:: Exercise directions ::
Set down the data again word for word. Skip any pictures.

Pictures paired with source code:

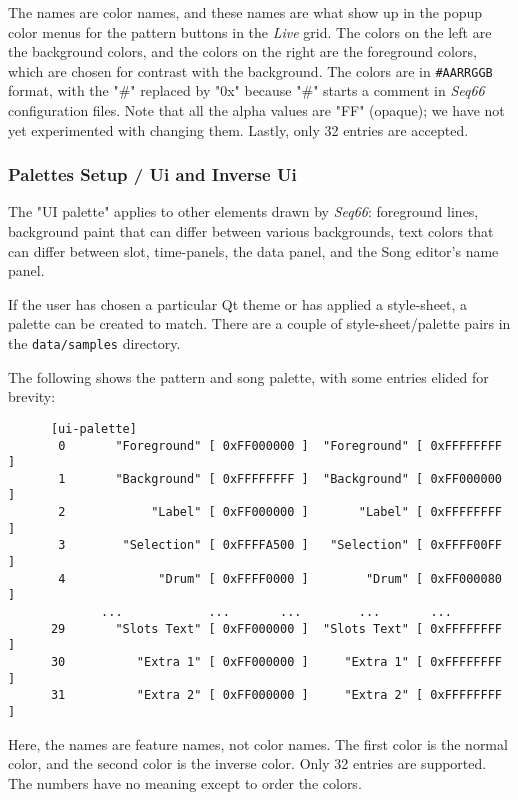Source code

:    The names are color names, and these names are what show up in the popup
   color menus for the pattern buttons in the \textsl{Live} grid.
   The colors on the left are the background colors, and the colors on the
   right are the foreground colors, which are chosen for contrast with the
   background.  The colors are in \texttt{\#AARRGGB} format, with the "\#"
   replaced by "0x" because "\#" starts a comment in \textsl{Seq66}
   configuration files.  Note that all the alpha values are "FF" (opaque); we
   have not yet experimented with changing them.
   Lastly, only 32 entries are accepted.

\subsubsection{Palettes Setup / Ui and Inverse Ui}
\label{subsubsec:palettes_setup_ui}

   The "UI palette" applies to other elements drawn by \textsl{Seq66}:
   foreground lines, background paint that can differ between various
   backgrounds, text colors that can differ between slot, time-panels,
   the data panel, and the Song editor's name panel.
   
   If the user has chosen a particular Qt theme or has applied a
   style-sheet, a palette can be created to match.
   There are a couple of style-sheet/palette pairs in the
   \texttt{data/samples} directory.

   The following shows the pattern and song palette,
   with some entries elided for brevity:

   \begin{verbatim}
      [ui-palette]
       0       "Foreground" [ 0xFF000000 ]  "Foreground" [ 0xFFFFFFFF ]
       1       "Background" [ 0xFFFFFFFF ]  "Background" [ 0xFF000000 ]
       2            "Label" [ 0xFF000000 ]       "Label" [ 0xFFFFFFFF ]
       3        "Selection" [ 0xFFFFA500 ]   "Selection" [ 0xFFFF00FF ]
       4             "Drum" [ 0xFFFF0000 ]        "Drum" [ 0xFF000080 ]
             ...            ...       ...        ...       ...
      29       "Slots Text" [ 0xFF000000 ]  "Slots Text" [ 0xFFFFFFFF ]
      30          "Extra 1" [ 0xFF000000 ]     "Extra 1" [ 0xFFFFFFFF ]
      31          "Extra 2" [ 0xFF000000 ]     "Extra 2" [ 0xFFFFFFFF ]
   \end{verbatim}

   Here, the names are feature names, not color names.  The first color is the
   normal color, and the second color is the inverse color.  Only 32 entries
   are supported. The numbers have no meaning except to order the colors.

:: Exercise solution ::
Source code

:    The names are color names, and these names are what show up in the popup
   color menus for the pattern buttons in the \textsl{Live} grid.
   The colors on the left are the background colors, and the colors on the
   right are the foreground colors, which are chosen for contrast with the
   background.  The colors are in \texttt{\#AARRGGB} format, with the "\#"
   replaced by "0x" because "\#" starts a comment in \textsl{Seq66}
   configuration files.  Note that all the alpha values are "FF" (opaque); we
   have not yet experimented with changing them.
   Lastly, only 32 entries are accepted.

\subsubsection{Palettes Setup / Ui and Inverse Ui}
\label{subsubsec:palettes_setup_ui}

   The "UI palette" applies to other elements drawn by \textsl{Seq66}:
   foreground lines, background paint that can differ between various
   backgrounds, text colors that can differ between slot, time-panels,
   the data panel, and the Song editor's name panel.
   
   If the user has chosen a particular Qt theme or has applied a
   style-sheet, a palette can be created to match.
   There are a couple of style-sheet/palette pairs in the
   \texttt{data/samples} directory.

   The following shows the pattern and song palette,
   with some entries elided for brevity:

   \begin{verbatim}
      [ui-palette]
       0       "Foreground" [ 0xFF000000 ]  "Foreground" [ 0xFFFFFFFF ]
       1       "Background" [ 0xFFFFFFFF ]  "Background" [ 0xFF000000 ]
       2            "Label" [ 0xFF000000 ]       "Label" [ 0xFFFFFFFF ]
       3        "Selection" [ 0xFFFFA500 ]   "Selection" [ 0xFFFF00FF ]
       4             "Drum" [ 0xFFFF0000 ]        "Drum" [ 0xFF000080 ]
             ...            ...       ...        ...       ...
      29       "Slots Text" [ 0xFF000000 ]  "Slots Text" [ 0xFFFFFFFF ]
      30          "Extra 1" [ 0xFF000000 ]     "Extra 1" [ 0xFFFFFFFF ]
      31          "Extra 2" [ 0xFF000000 ]     "Extra 2" [ 0xFFFFFFFF ]
   \end{verbatim}

   Here, the names are feature names, not color names.  The first color is the
   normal color, and the second color is the inverse color.  Only 32 entries
   are supported. The numbers have no meaning except to order the colors.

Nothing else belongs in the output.